Here’s a realistic example: you want to find all stopped EC2 instances across all pages and get just their instance IDs:

aws ec2 describe-instances \
  --filters "Name=instance-state-name,Values=stopped" \
  --page-size 50 \
  --query 'Reservations[].Instances[].InstanceId' \
  --output text

This command applies a filter on the AWS side (so AWS only returns stopped instances), uses a reasonable page size to balance efficiency, and uses the --query parameter to extract only the instance ID field. The CLI automatically handles pagination in the background.

If you need more complex transformations, jq becomes your friend:

aws dynamodb scan \
  --table-name users \
  --page-size 100 \
  --output json | \
  jq '.Items[] | select(.age.N | tonumber > 30) | {id: .id.S, name: .name.S, age: .age.N}'

This scans the DynamoDB table with a reasonable page size, then uses jq to filter for users over 30 and extract only specific fields. The CLI’s automatic pagination ensures you process all items, not just the first page.

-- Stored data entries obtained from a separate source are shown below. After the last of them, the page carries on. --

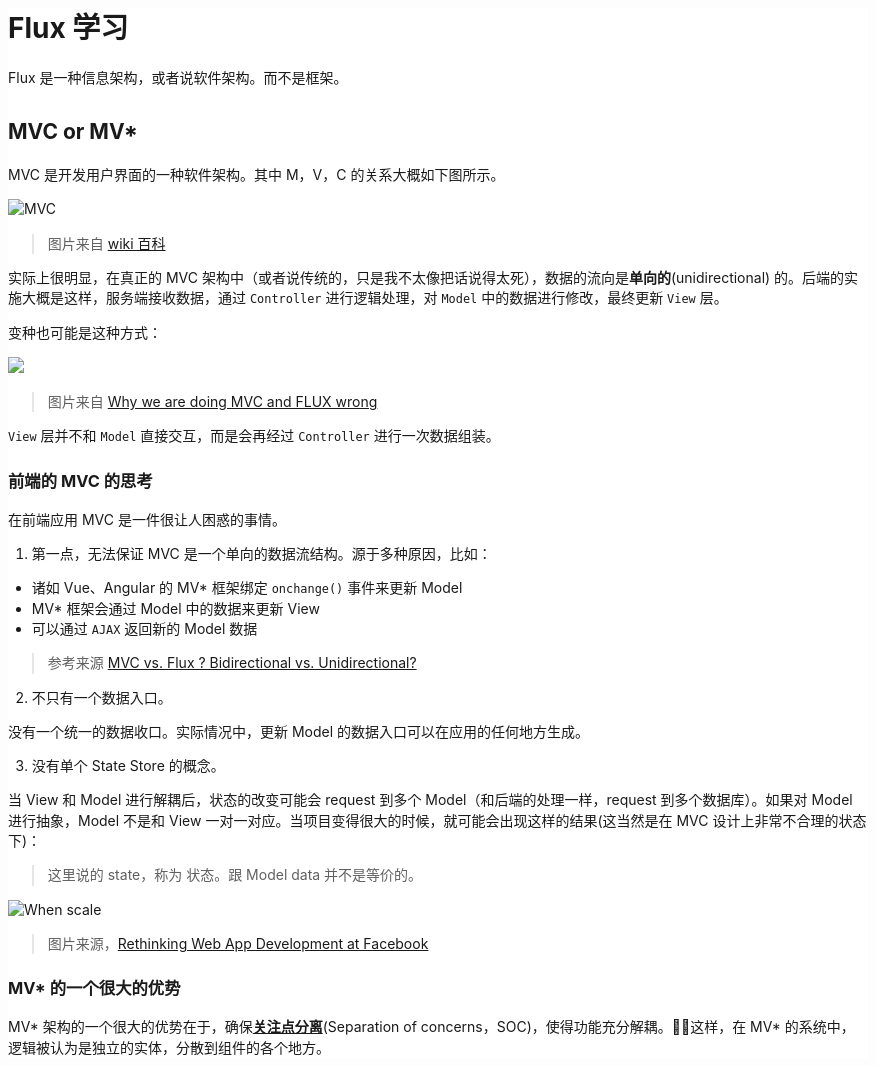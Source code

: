 # Flux 学习

Flux 是一种信息架构，或者说软件架构。而不是框架。

## MVC or MV*

MVC 是开发用户界面的一种软件架构。其中 M，V，C 的关系大概如下图所示。

![MVC](http://p3puylt4n.bkt.clouddn.com/500px-MVC-Process.svg.png)

> 图片来自 [wiki 百科](https://en.wikipedia.org/wiki/Model%E2%80%93view%E2%80%93controller)

实际上很明显，在真正的 MVC 架构中（或者说传统的，只是我不太像把话说得太死），数据的流向是**单向的**(unidirectional) 的。后端的实施大概是这样，服务端接收数据，通过 `Controller` 进行逻辑处理，对 `Model` 中的数据进行修改，最终更新 `View` 层。

变种也可能是这种方式：

![](http://p3puylt4n.bkt.clouddn.com/mvc-backend.jpg)

> 图片来自 [Why we are doing MVC and FLUX wrong](http://www.christianalfoni.com/articles/2015_08_02_Why-we-are-doing-MVC-and-FLUX-wrong)

`View` 层并不和 `Model` 直接交互，而是会再经过 `Controller` 进行一次数据组装。

### 前端的 MVC 的思考

在前端应用 MVC 是一件很让人困惑的事情。

1. 第一点，无法保证 MVC 是一个单向的数据流结构。源于多种原因，比如：
  + 诸如 Vue、Angular 的 MV* 框架绑定 `onchange()` 事件来更新 Model
  + MV* 框架会通过 Model 中的数据来更新 View
  + 可以通过 `AJAX` 返回新的 Model 数据

> 参考来源 [MVC vs. Flux ? Bidirectional vs. Unidirectional?](https://stackoverflow.com/questions/33447710/mvc-vs-flux-bidirectional-vs-unidirectional/33455847)

2. 不只有一个数据入口。

没有一个统一的数据收口。实际情况中，更新 Model 的数据入口可以在应用的任何地方生成。

3. 没有单个 State Store 的概念。

当 View 和 Model 进行解耦后，状态的改变可能会 request 到多个 Model（和后端的处理一样，request 到多个数据库）。如果对 Model 进行抽象，Model 不是和 View 一对一对应。当项目变得很大的时候，就可能会出现这样的结果(这当然是在 MVC 设计上非常不合理的状态下)：

> 这里说的 state，称为 状态。跟 Model data 并不是等价的。

![When scale](http://p3puylt4n.bkt.clouddn.com/MVC_02.PNG)

> 图片来源，[Rethinking Web App Development at Facebook](https://www.youtube.com/watch?v=nYkdrAPrdcw)

### MV* 的一个很大的优势

MV* 架构的一个很大的优势在于，确保[**关注点分离**](https://en.wikipedia.org/wiki/Separation_of_concerns)(Separation of concerns，SOC)，使得功能充分解耦。这样，在 MV* 的系统中，逻辑被认为是独立的实体，分散到组件的各个地方。
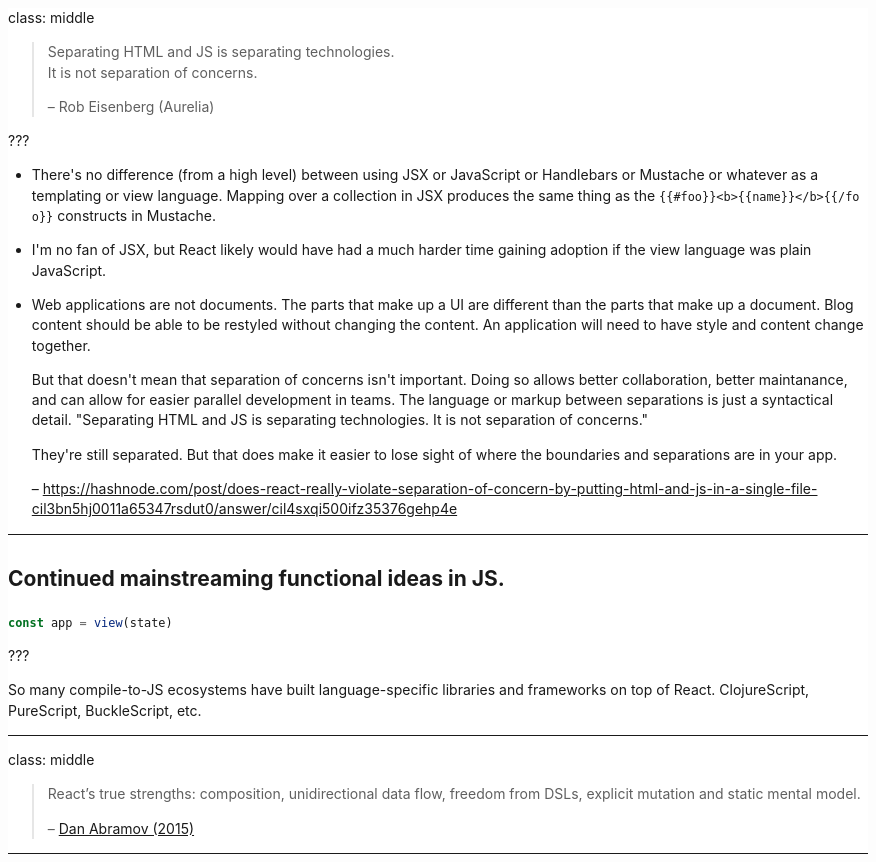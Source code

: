 class: middle

> Separating HTML and JS is separating technologies.<br>
> It is not separation of concerns.
>
> – Rob Eisenberg (Aurelia)

???

* There's no difference (from a high level) between using JSX or JavaScript or
  Handlebars or Mustache or whatever as a templating or view language. Mapping
  over a collection in JSX produces the same thing as the
  `{{#foo}}<b>{{name}}</b>{{/foo}}` constructs in Mustache.
* I'm no fan of JSX, but React likely would have had a much harder time gaining
  adoption if the view language was plain JavaScript.
* Web applications are not documents. The parts that make up a UI are different
  than the parts that make up a document. Blog content should be able to be
  restyled without changing the content. An application will need to have style
  and content change together.

  But that doesn't mean that separation of concerns isn't important. Doing
  so allows better collaboration, better maintanance, and can allow for
  easier parallel development in teams. The language or markup between
  separations is just a syntactical detail. "Separating HTML and JS is
  separating technologies. It is not separation of concerns."

  They're still separated. But that does make it easier to lose sight of where
  the boundaries and separations are in your app.

  – https://hashnode.com/post/does-react-really-violate-separation-of-concern-by-putting-html-and-js-in-a-single-file-cil3bn5hj0011a65347rsdut0/answer/cil4sxqi500ifz35376gehp4e

---

## Continued mainstreaming functional ideas in JS.

```js
const app = view(state)
```

???

So many compile-to-JS ecosystems have built language-specific libraries and
frameworks on top of React. ClojureScript, PureScript, BuckleScript, etc.

---

class: middle

> React’s true strengths: composition, unidirectional data flow, freedom from
> DSLs, explicit mutation and static mental model.
>
> – [Dan Abramov (2015)](https://medium.com/@dan_abramov/youre-missing-the-point-of-react-a20e34a51e1a)

---
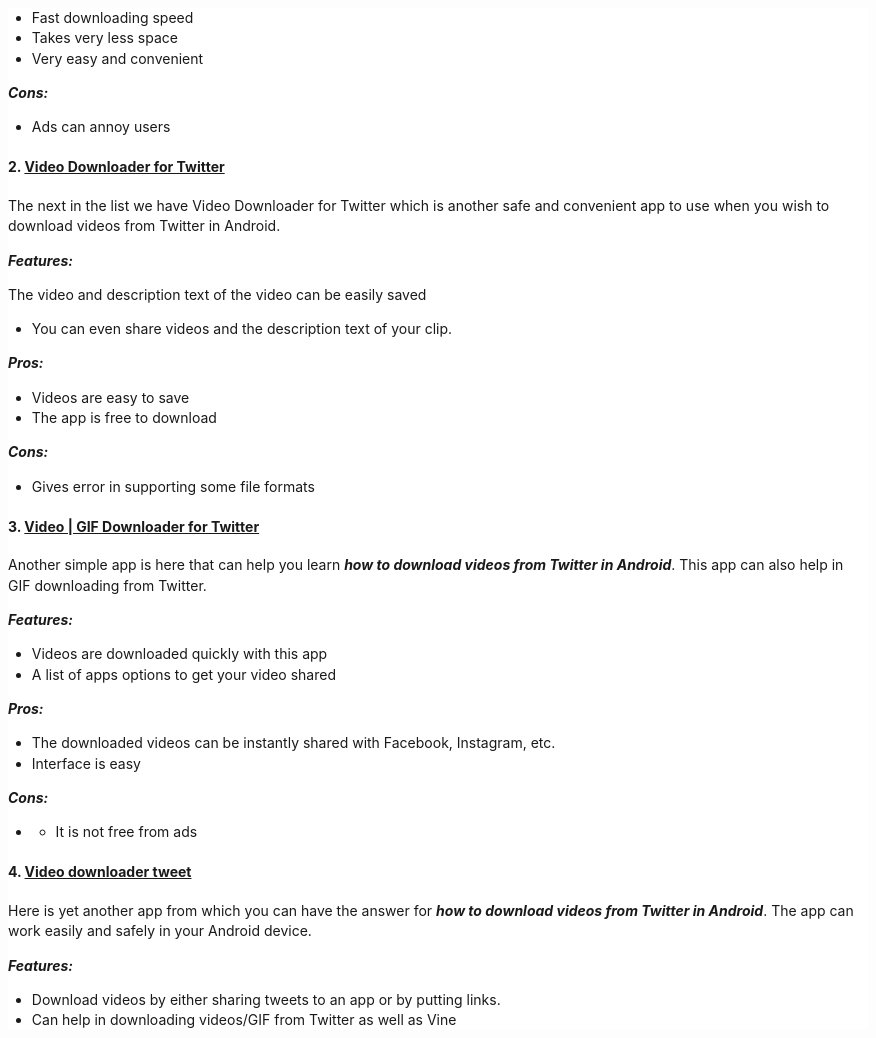 * Fast downloading speed
* Takes very less space
* Very easy and convenient

**_Cons:_**

* Ads can annoy users

#### 2\. [Video Downloader for Twitter](https://play.google.com/store/apps/details?id=com.billApps.TwitterVideoDownloader)

The next in the list we have Video Downloader for Twitter which is another safe and convenient app to use when you wish to download videos from Twitter in Android.

**_Features:_**

The video and description text of the video can be easily saved

* You can even share videos and the description text of your clip.

**_Pros:_**

* Videos are easy to save
* The app is free to download

**_Cons:_**

* Gives error in supporting some file formats

#### 3\. [Video | GIF Downloader for Twitter](https://play.google.com/store/apps/details?id=com.techmix.twdownloader&hl=en)

Another simple app is here that can help you learn **_how to download videos from Twitter in Android_**. This app can also help in GIF downloading from Twitter.

**_Features:_**

* Videos are downloaded quickly with this app
* A list of apps options to get your video shared

**_Pros:_**

* The downloaded videos can be instantly shared with Facebook, Instagram, etc.
* Interface is easy

**_Cons:_**

* * It is not free from ads

#### 4\. [Video downloader tweet](https://play.google.com/store/apps/details?hl=en&id=com.seedecor.videodownloadertw)

Here is yet another app from which you can have the answer for **_how to download videos from Twitter in Android_**. The app can work easily and safely in your Android device.

**_Features:_**

* Download videos by either sharing tweets to an app or by putting links.
* Can help in downloading videos/GIF from Twitter as well as Vine
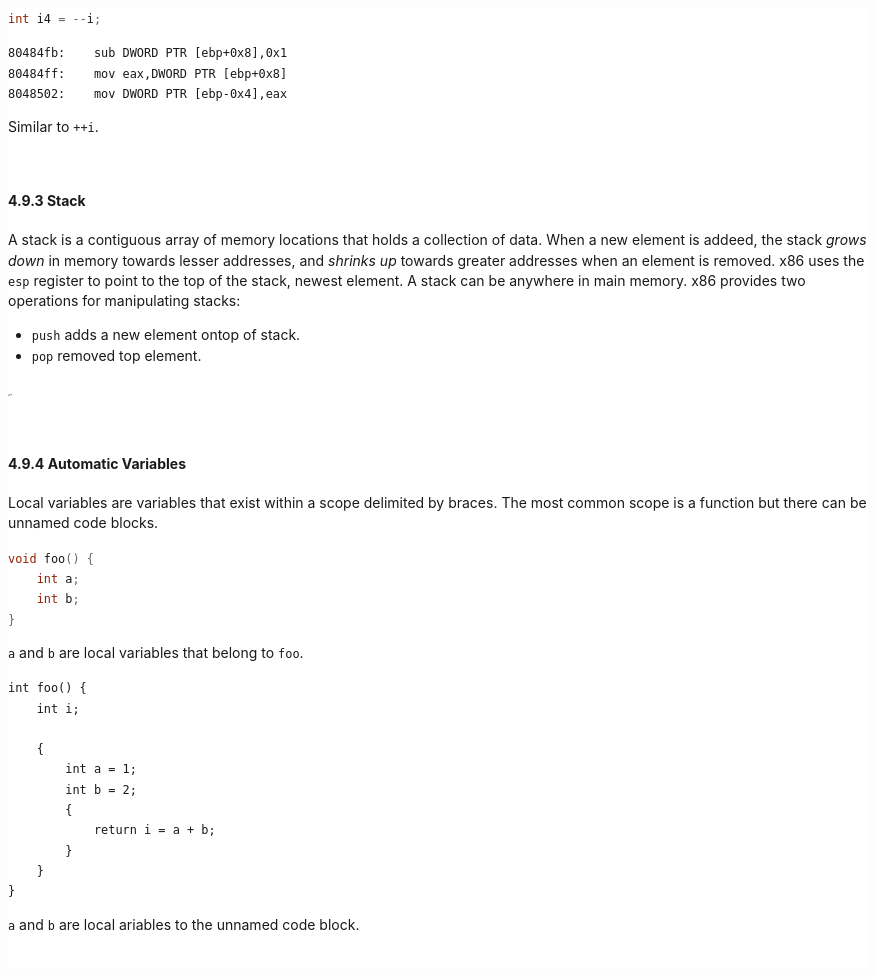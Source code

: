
 ```c
int i4 = --i;
```
```
80484fb:	sub	DWORD PTR [ebp+0x8],0x1
80484ff:	mov	eax,DWORD PTR [ebp+0x8]
8048502:	mov	DWORD PTR [ebp-0x4],eax
```
Similar to `++i`.


&nbsp;

#### 4.9.3 Stack  <a name="4.9.3"></a>

A stack is a contiguous array of memory locations that holds a collection of data. When a new element is addeed, the stack _grows down_ in memory towards lesser addresses, and _shrinks up_ towards greater addresses when an element is removed. x86 uses the `esp` register to point to the top of the stack, newest element. A stack can be anywhere in main memory. x86 provides two operations for manipulating stacks:
  * `push` adds a new element ontop of stack.
  * `pop` removed top element.

<img src="https://i.imgur.com/cN5RzvT.png" alt="img" style="zoom: 10%;" />


&nbsp;

#### 4.9.4 Automatic Variables <a name="4.9.4"></a>

Local variables are variables that exist within a scope delimited by braces. The most common scope is a function but there can be unnamed code blocks.

```c
void foo() {
	int a;
	int b;
}
```
`a` and `b` are local variables that belong to `foo`.

```
int foo() {
	int i;
	
	{
		int a = 1;
		int b = 2;
		{
			return i = a + b;
		}
	}
}
```
`a` and `b` are local ariables to the unnamed code block. 

&nbsp;
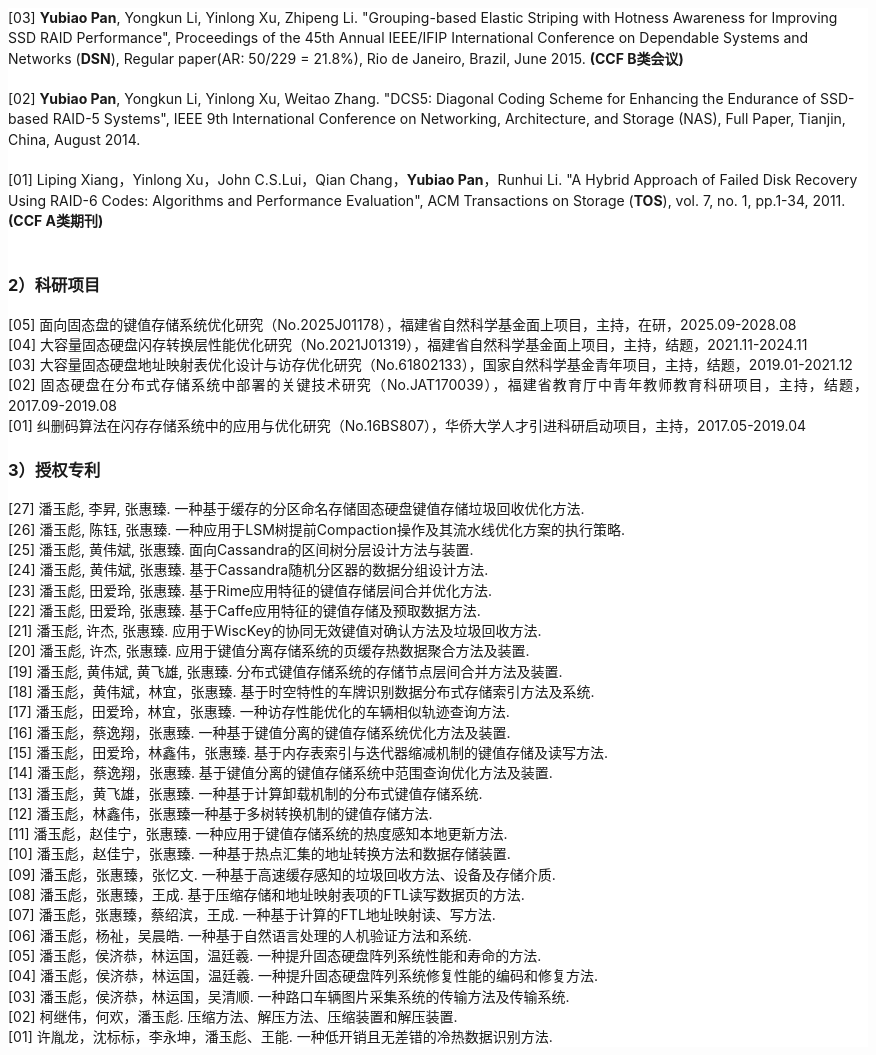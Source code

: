 [03] <strong>Yubiao Pan</strong>, Yongkun Li, Yinlong Xu, Zhipeng Li. "Grouping-based Elastic Striping with Hotness Awareness for Improving SSD RAID Performance", Proceedings of the 45th Annual IEEE/IFIP International Conference on Dependable Systems and Networks (<strong>DSN</strong>), Regular paper(AR: 50/229 = 21.8%), Rio de Janeiro, Brazil, June 2015. <strong>(CCF B类会议)</strong>
<br><br>
[02] <strong>Yubiao Pan</strong>, Yongkun Li, Yinlong Xu, Weitao Zhang. "DCS5: Diagonal Coding Scheme for Enhancing the Endurance of SSD-based RAID-5 Systems", IEEE 9th International Conference on Networking, Architecture, and Storage (NAS), Full Paper, Tianjin, China, August 2014.
<br><br>
[01] Liping Xiang，Yinlong Xu，John C.S.Lui，Qian Chang，<strong>Yubiao Pan</strong>，Runhui Li. "A Hybrid Approach of Failed Disk Recovery Using RAID-6 Codes: Algorithms and Performance Evaluation", ACM Transactions on Storage (<strong>TOS</strong>), vol. 7, no. 1, pp.1-34, 2011. <strong>(CCF A类期刊)</strong>
<br><br>
</div>


### 2）科研项目
<div style="text-align: justify;">
[05] 面向固态盘的键值存储系统优化研究（No.2025J01178），福建省自然科学基金面上项目，主持，在研，2025.09-2028.08 <br>
[04] 大容量固态硬盘闪存转换层性能优化研究（No.2021J01319），福建省自然科学基金面上项目，主持，结题，2021.11-2024.11 <br>
[03] 大容量固态硬盘地址映射表优化设计与访存优化研究（No.61802133），国家自然科学基金青年项目，主持，结题，2019.01-2021.12 <br>
[02] 固态硬盘在分布式存储系统中部署的关键技术研究（No.JAT170039），福建省教育厅中青年教师教育科研项目，主持，结题，2017.09-2019.08 <br>
[01] 纠删码算法在闪存存储系统中的应用与优化研究（No.16BS807），华侨大学人才引进科研启动项目，主持，2017.05-2019.04 <br>
</div>

### 3）授权专利
<div style="text-align: justify;">
[27] 潘玉彪, 李昇, 张惠臻. 一种基于缓存的分区命名存储固态硬盘键值存储垃圾回收优化方法.<br>
[26] 潘玉彪, 陈钰, 张惠臻. 一种应用于LSM树提前Compaction操作及其流水线优化方案的执行策略.<br>
[25] 潘玉彪, 黄伟斌, 张惠臻. 面向Cassandra的区间树分层设计方法与装置.<br>
[24] 潘玉彪, 黄伟斌, 张惠臻. 基于Cassandra随机分区器的数据分组设计方法.<br>
[23] 潘玉彪, 田爱玲, 张惠臻. 基于Rime应用特征的键值存储层间合并优化方法.<br>
[22] 潘玉彪, 田爱玲, 张惠臻. 基于Caffe应用特征的键值存储及预取数据方法.<br>
[21] 潘玉彪, 许杰, 张惠臻. 应用于WiscKey的协同无效键值对确认方法及垃圾回收方法.<br>
[20] 潘玉彪, 许杰, 张惠臻. 应用于键值分离存储系统的页缓存热数据聚合方法及装置.<br>
[19] 潘玉彪, 黄伟斌, 黄飞雄, 张惠臻. 分布式键值存储系统的存储节点层间合并方法及装置.<br>
[18] 潘玉彪，黄伟斌，林宜，张惠臻. 基于时空特性的车牌识别数据分布式存储索引方法及系统.<br>
[17] 潘玉彪，田爱玲，林宜，张惠臻. 一种访存性能优化的车辆相似轨迹查询方法.<br>
[16] 潘玉彪，蔡逸翔，张惠臻. 一种基于键值分离的键值存储系统优化方法及装置.<br>
[15] 潘玉彪，田爱玲，林鑫伟，张惠臻. 基于内存表索引与迭代器缩减机制的键值存储及读写方法.<br>
[14] 潘玉彪，蔡逸翔，张惠臻. 基于键值分离的键值存储系统中范围查询优化方法及装置.<br>
[13] 潘玉彪，黄飞雄，张惠臻. 一种基于计算卸载机制的分布式键值存储系统.<br>
[12] 潘玉彪，林鑫伟，张惠臻一种基于多树转换机制的键值存储方法.<br>
[11] 潘玉彪，赵佳宁，张惠臻. 一种应用于键值存储系统的热度感知本地更新方法.<br>
[10] 潘玉彪，赵佳宁，张惠臻. 一种基于热点汇集的地址转换方法和数据存储装置.<br>
[09] 潘玉彪，张惠臻，张忆文. 一种基于高速缓存感知的垃圾回收方法、设备及存储介质.<br>
[08] 潘玉彪，张惠臻，王成. 基于压缩存储和地址映射表项的FTL读写数据页的方法.<br>
[07] 潘玉彪，张惠臻，蔡绍滨，王成. 一种基于计算的FTL地址映射读、写方法.<br>
[06] 潘玉彪，杨祉，吴晨皓. 一种基于自然语言处理的人机验证方法和系统.<br>
[05] 潘玉彪，侯济恭，林运国，温廷羲. 一种提升固态硬盘阵列系统性能和寿命的方法.<br>
[04] 潘玉彪，侯济恭，林运国，温廷羲. 一种提升固态硬盘阵列系统修复性能的编码和修复方法.<br>
[03] 潘玉彪，侯济恭，林运国，吴清顺. 一种路口车辆图片采集系统的传输方法及传输系统.<br>
[02] 柯继伟，何欢，潘玉彪. 压缩方法、解压方法、压缩装置和解压装置.<br>
[01] 许胤龙，沈标标，李永坤，潘玉彪、王能. 一种低开销且无差错的冷热数据识别方法.<br>
</div>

Performance Tuning Through Pagination Parameters#

When you’re working with large-scale operations, pagination parameters become a performance tuning lever.

If your scripts are timing out, consider whether you’re requesting unnecessarily large page sizes. A page size of 1000 items might sound efficient, but if each item is large, that could result in multi-megabyte responses and slow processing. Dropping to a page size of 100 or 200 can sometimes speed things up by reducing payload size, even though you make more API calls.

Conversely, if you’re concerned about API call limits, increasing the page size reduces the number of calls. Some AWS services have rate limits on API calls (not item counts), so fetching 1000 items in one call is better than fetching 100 items in ten calls.

The --max-items parameter is useful when you’re testing or debugging. Set it to a small number like 10 or 20 during development to get quick feedback. Then remove it or increase it in production.

Conclusion#

Pagination in the AWS CLI is one of those features that seems simple on the surface but reveals surprising depth once you start automating at scale. The key takeaway is that --page-size and --max-items operate at different layers: --page-size controls server-side pagination (how AWS chunks results), while --max-items controls client-side limiting (how many total items the CLI returns to you). Understanding this distinction transforms how you write efficient, reliable AWS automation scripts.

In practical terms, start by letting the CLI handle pagination automatically for moderate result sets. As your operations grow or your automation becomes more sophisticated, manually manage pagination using --starting-token to resume iteration and check for the presence of NextToken to detect when you’ve reached the end. Pay attention to service-specific token naming conventions, and always test your pagination logic with larger-than-expected result sets before deploying to production.

The time invested in mastering pagination is well spent—it’s the difference between scripts that fail silently in production and scripts that reliably process hundreds of thousands of AWS resources, efficiently and correctly.